According to Pollard, the most shocking episode involved a direct conversation with an Israeli representative who, he claims, urged him to end his life in order to resolve the affair. Pollard said the comment was made to him personally and left him shaken and confused.
Recalling the exchange, Pollard said: “As disappointed as the Israeli government was with the situation, there was no need to send someone to me to tell me to kill myself. It would have been better if the Israeli government had come to defend me, instead of denying the obvious. What was done to me was simply terrible.”
Pollard went on to explain how the message was framed, recounting the words he says were spoken to him: “They came and said to me: You’re a patriot, right? So why are you making all of us suffer so much? Why don’t you just do the right thing? We’ll bring you home, give you a respectable burial, and we’ll be able to close this file. And I didn’t understand what he meant.”
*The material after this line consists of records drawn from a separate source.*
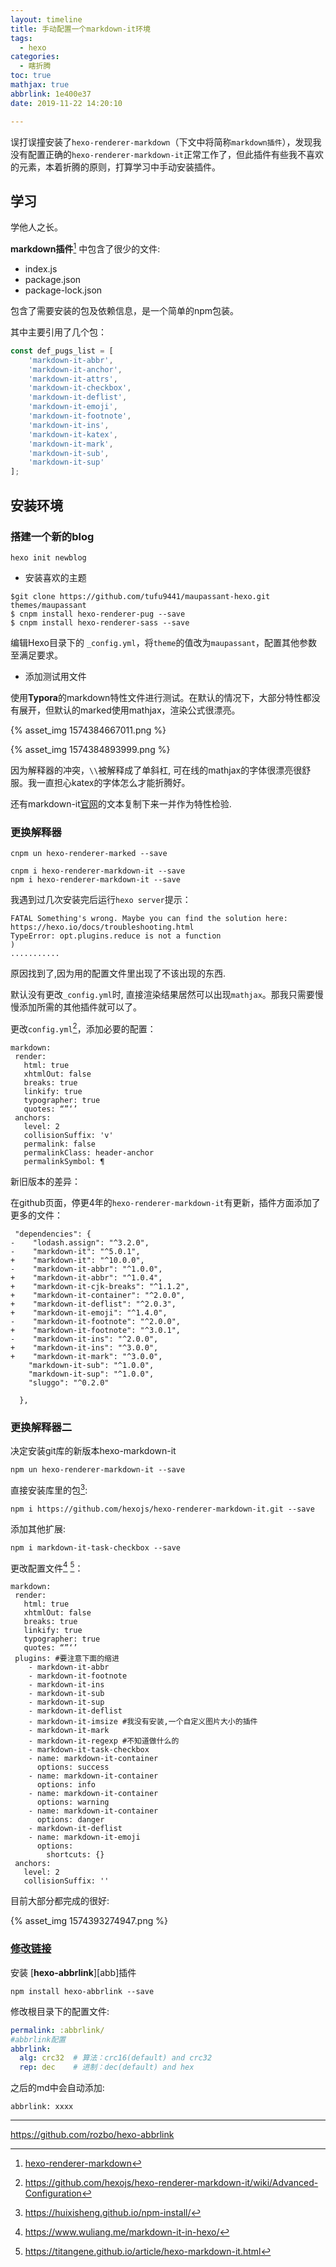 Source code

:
 ```yaml
---
layout: timeline
title: 手动配置一个markdown-it环境
tags:
  - hexo
categories:
  - 瞎折腾
toc: true
mathjax: true
abbrlink: 1e400e37
date: 2019-11-22 14:20:10

---
```



误打误撞安装了`hexo-renderer-markdown`（下文中将简称`markdown插件`），发现我没有配置正确的`hexo-renderer-markdown-it`正常工作了，但此插件有些我不喜欢的元素，本着折腾的原则，打算学习中手动安装插件。

## 学习

学他人之长。

**markdown插件**[^1] 中包含了很少的文件:

- index.js
- package.json
- package-lock.json

包含了需要安装的包及依赖信息，是一个简单的npm包装。

其中主要引用了几个包：

```javascript
const def_pugs_list = [
    'markdown-it-abbr',
    'markdown-it-anchor',
    'markdown-it-attrs',
    'markdown-it-checkbox',
    'markdown-it-deflist',
    'markdown-it-emoji',
    'markdown-it-footnote',
    'markdown-it-ins',
    'markdown-it-katex',
    'markdown-it-mark',
    'markdown-it-sub',
    'markdown-it-sup'
];
```

## 安装环境

### 搭建一个新的blog

`hexo init newblog`

- 安装喜欢的主题

```
$git clone https://github.com/tufu9441/maupassant-hexo.git themes/maupassant
$ cnpm install hexo-renderer-pug --save
$ cnpm install hexo-renderer-sass --save
```

编辑Hexo目录下的 `_config.yml`，将`theme`的值改为`maupassant`，配置其他参数至满足要求。

- 添加测试用文件

使用**Typora**的markdown特性文件进行测试。在默认的情况下，大部分特性都没有展开，但默认的marked使用mathjax，渲染公式很漂亮。

{% asset_img 1574384667011.png %}

{% asset_img 1574384893999.png %}

因为解释器的冲突，`\\`被解释成了单斜杠, 可在线的mathjax的字体很漂亮很舒服。我一直担心katex的字体怎么才能折腾好。

还有markdown-it[官网](https://markdown-it.github.io/)的文本复制下来一并作为特性检验.

### 更换解释器

```
cnpm un hexo-renderer-marked --save

cnpm i hexo-renderer-markdown-it --save
npm i hexo-renderer-markdown-it --save
```

我遇到过几次安装完后运行`hexo server`提示：

```
FATAL Something's wrong. Maybe you can find the solution here: https://hexo.io/docs/troubleshooting.html
TypeError: opt.plugins.reduce is not a function
)
...........

```

原因找到了,因为用的配置文件里出现了不该出现的东西. 



默认没有更改`_config.yml`时, 直接渲染结果居然可以出现`mathjax`。那我只需要慢慢添加所需的其他插件就可以了。

更改`config.yml`[^2]，添加必要的配置：

```
markdown:
 render:
   html: true
   xhtmlOut: false
   breaks: true
   linkify: true
   typographer: true
   quotes: “”‘’
 anchors:
   level: 2
   collisionSuffix: 'v'
   permalink: false
   permalinkClass: header-anchor
   permalinkSymbol: ¶
```

新旧版本的差异：

在github页面，停更4年的`hexo-renderer-markdown-it`有更新，插件方面添加了更多的文件：

```
 "dependencies": {
-    "lodash.assign": "^3.2.0",
-    "markdown-it": "^5.0.1",
+    "markdown-it": "^10.0.0",
-    "markdown-it-abbr": "^1.0.0",
+    "markdown-it-abbr": "^1.0.4",
+    "markdown-it-cjk-breaks": "^1.1.2",
+    "markdown-it-container": "^2.0.0",
+    "markdown-it-deflist": "^2.0.3",
+    "markdown-it-emoji": "^1.4.0",
-    "markdown-it-footnote": "^2.0.0",
+    "markdown-it-footnote": "^3.0.1",
-    "markdown-it-ins": "^2.0.0",
+    "markdown-it-ins": "^3.0.0",
+    "markdown-it-mark": "^3.0.0",
    "markdown-it-sub": "^1.0.0",
    "markdown-it-sup": "^1.0.0",
    "sluggo": "^0.2.0"

  },
```



### 更换解释器二

决定安装git库的新版本hexo-markdown-it

```
npm un hexo-renderer-markdown-it --save
```

直接安装库里的包[^3]:

```
npm i https://github.com/hexojs/hexo-renderer-markdown-it.git --save
```

添加其他扩展:

```
npm i markdown-it-task-checkbox --save
```



更改配置文件[^4] [^5]：

```
markdown:
 render:
   html: true
   xhtmlOut: false
   breaks: true
   linkify: true
   typographer: true
   quotes: “”‘’
 plugins: #要注意下面的缩进
    - markdown-it-abbr
    - markdown-it-footnote
    - markdown-it-ins
    - markdown-it-sub
    - markdown-it-sup
    - markdown-it-deflist
    - markdown-it-imsize #我没有安装,一个自定义图片大小的插件
    - markdown-it-mark
    - markdown-it-regexp #不知道做什么的
    - markdown-it-task-checkbox
    - name: markdown-it-container
      options: success
    - name: markdown-it-container
      options: info
    - name: markdown-it-container
      options: warning
    - name: markdown-it-container
      options: danger
    - markdown-it-deflist
    - name: markdown-it-emoji
      options:
        shortcuts: {}
 anchors:
   level: 2
   collisionSuffix: ''
```



目前大部分都完成的很好:

{% asset_img 1574393274947.png %}

### [修改链接][]

安装 [**hexo-abbrlink**][abb]插件

```
npm install hexo-abbrlink --save
```

修改根目录下的配置文件:

``` yml _config.yml
permalink: :abbrlink/
#abbrlink配置
abbrlink:
  alg: crc32  # 算法：crc16(default) and crc32
  rep: dec    # 进制：dec(default) and hex
```



之后的md中会自动添加:

```
abbrlink: xxxx
```





---

[^1]:[hexo-renderer-markdown](https://github.com/niemingzhao/hexo-renderer-markdown)
[^2]:https://github.com/hexojs/hexo-renderer-markdown-it/wiki/Advanced-Configuration
[^3]:https://huixisheng.github.io/npm-install/
[^4]:https://www.wuliang.me/markdown-it-in-hexo/
[^5]:https://titangene.github.io/article/hexo-markdown-it.html

[修改链接]:https://zuiyu1818.cn/posts/NexT_seourl.html "更改永久链接的默认方式"
https://github.com/rozbo/hexo-abbrlink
He said the incident might have taken a tragic turn were it not for the intervention of an American official who, Pollard claims, urged him to hold on. Describing that moment, Pollard said: “Then it was the American who looked at me and said: You must not do this. You have to live, and you will return home one day. The American said it to me-you will return home one day.”
The remarks were made during an interview on Galai Tzahal, where Pollard expressed lasting pain and resentment over what he characterized as years of neglect and damaging conduct by the Israeli government during his imprisonment.